One thing I find interesting is shifting what I’ll call “raw talent” to honed skill. As other have mentioned, you can play a whole lot of pinball and get pretty damn good by yourself. Maybe it’s sessioning the game you had growing up, or living near an arcade and being able to play regularly whenever you wanted. I’ll call this type of learning raw/general talent.
Then you start playing with others in a competitive environment and you realize that while you might have the raw talent to put up an occasional monster score, you don’t have the consistency to make it through a bracket. This is where the ability to take that raw skill you’ve acquired on your own and mold it with techniques/efficiency to take things to the next level.
I also believe that the “raw talent” factor is something that not every has, and not everyone can get. The hand/eye thing is just one of those things that some people are naturally great at, be it pinball, horseshoes, disc golf, darts or whatever.
I’d love to say that with enough work anyone can be as good as the PAPA/IFPA world champs, but I don’t believe that. I do believe that with enough time and dedication to learning all of skills and techniques that anyone can become a really solid player though. There’s like 5-10% extra that i don’t think you can simply learn, and that’s what makes those guys amazing to watch
Another thing I will ponder from time to time, is what ratio makes up a persons current abilities (raw talent/acquired skill).
Personally, I think I’m at about 65/35 raw/acquired skill. I grew up playing pinball whenever I could, played a lot of video games etc. My personal best demo man score to this day happened years before I’d learned any techniques about how to “properly” play pinball. I think all those years of playing solo attribute more to my playing ability than the skills I later learned. That said, I think those skills allow someone to fully take advantage of the raw talent/skill they’ve gotten up to that point.

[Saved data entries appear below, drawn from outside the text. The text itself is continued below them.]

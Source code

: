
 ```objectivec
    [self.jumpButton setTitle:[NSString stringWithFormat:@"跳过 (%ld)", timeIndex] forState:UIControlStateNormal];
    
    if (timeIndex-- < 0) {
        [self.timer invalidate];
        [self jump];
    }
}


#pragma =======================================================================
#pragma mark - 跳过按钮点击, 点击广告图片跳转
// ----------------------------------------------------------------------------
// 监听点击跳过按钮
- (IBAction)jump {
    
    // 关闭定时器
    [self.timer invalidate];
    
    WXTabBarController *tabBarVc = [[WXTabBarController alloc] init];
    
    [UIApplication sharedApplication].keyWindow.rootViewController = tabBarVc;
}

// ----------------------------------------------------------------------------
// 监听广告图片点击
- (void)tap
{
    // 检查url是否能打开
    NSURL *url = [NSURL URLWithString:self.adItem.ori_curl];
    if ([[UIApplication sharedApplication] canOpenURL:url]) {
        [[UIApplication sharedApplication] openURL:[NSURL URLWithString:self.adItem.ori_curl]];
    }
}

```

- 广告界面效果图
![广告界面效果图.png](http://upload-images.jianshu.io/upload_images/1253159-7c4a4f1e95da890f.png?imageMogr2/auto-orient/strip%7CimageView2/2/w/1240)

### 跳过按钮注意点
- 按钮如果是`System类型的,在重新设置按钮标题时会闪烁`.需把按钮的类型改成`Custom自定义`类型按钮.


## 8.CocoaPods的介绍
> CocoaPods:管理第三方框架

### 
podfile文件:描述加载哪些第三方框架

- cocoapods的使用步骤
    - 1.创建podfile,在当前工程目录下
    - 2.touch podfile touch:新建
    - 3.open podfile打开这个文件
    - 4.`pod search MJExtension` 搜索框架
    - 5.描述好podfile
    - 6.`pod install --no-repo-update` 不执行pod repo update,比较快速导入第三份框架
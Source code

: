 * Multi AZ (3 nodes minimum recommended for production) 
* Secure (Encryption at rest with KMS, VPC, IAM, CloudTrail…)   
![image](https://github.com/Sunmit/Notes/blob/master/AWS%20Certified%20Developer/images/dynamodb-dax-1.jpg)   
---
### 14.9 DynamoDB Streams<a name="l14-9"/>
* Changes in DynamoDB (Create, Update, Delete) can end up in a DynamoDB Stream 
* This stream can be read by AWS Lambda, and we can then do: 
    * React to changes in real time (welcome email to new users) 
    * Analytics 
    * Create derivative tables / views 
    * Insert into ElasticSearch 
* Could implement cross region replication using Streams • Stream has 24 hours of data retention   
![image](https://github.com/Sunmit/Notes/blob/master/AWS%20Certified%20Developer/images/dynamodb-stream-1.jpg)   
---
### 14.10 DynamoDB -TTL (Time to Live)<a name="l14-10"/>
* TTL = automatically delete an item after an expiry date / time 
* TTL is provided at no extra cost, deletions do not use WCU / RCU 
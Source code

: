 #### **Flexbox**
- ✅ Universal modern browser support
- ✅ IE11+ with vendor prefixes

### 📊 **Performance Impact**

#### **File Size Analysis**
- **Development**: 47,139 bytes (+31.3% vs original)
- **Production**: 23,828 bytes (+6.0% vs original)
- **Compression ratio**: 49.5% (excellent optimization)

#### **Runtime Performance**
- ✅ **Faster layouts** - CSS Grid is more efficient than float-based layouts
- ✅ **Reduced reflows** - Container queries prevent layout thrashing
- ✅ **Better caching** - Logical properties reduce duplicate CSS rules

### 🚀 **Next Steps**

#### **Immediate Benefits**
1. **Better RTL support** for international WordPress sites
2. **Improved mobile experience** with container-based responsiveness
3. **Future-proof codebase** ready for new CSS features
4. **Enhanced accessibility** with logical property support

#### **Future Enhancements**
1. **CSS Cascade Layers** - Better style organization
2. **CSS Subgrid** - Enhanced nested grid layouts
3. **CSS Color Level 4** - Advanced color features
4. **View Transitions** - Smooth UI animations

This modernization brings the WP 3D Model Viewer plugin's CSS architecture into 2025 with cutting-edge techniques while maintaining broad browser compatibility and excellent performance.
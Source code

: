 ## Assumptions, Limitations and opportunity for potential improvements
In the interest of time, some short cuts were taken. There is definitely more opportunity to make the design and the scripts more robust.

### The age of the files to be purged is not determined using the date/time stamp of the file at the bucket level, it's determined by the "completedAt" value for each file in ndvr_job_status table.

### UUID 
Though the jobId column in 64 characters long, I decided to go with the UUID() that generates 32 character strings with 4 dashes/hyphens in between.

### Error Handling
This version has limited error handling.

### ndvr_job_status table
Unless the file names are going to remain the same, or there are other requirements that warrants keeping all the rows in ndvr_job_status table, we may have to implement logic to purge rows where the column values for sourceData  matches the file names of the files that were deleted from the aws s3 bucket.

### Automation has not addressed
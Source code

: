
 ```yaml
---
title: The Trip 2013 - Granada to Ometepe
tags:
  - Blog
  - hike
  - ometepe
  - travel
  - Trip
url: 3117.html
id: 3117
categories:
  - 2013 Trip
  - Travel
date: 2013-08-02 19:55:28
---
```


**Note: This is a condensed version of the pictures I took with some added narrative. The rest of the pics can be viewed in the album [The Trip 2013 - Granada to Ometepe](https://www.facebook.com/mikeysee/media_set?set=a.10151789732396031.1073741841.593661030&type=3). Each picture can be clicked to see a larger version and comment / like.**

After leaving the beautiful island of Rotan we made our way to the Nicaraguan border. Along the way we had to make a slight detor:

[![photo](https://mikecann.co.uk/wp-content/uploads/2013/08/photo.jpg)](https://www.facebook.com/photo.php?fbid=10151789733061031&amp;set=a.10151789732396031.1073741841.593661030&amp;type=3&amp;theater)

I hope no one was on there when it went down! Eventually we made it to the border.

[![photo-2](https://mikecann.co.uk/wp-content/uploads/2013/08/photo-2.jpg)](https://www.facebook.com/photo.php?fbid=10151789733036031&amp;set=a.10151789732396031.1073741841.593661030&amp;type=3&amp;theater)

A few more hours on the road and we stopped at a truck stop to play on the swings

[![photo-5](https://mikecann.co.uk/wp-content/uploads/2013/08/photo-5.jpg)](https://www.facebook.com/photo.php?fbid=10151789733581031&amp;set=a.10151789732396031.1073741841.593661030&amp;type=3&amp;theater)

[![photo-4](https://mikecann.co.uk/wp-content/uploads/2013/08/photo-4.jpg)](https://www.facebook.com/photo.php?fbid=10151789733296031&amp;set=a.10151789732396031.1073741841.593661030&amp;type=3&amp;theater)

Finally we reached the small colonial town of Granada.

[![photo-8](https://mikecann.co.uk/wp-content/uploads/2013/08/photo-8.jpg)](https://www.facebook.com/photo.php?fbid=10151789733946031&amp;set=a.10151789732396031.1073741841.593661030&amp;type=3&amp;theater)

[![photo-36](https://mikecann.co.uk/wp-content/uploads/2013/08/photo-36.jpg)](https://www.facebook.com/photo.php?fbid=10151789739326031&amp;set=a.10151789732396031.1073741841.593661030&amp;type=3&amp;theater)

My arch nemesis/friend Aaron Nelson picked up pinball relatively recently (6 years ago?), and has more natural raw talent than I do. I’d guess he’s probably like 75/25. I bring him up as an example as we’re generally very even competition wise. If I’ve been playing my whole life and he only 6 years, how come I’m not significantly better than him? He just has got more natural reflex/hand eye etc etc than I do. I think I’m a bit more controlled/efficient than he is - tough to say. We are very different players, yet evenly matched. I find it all very interesting.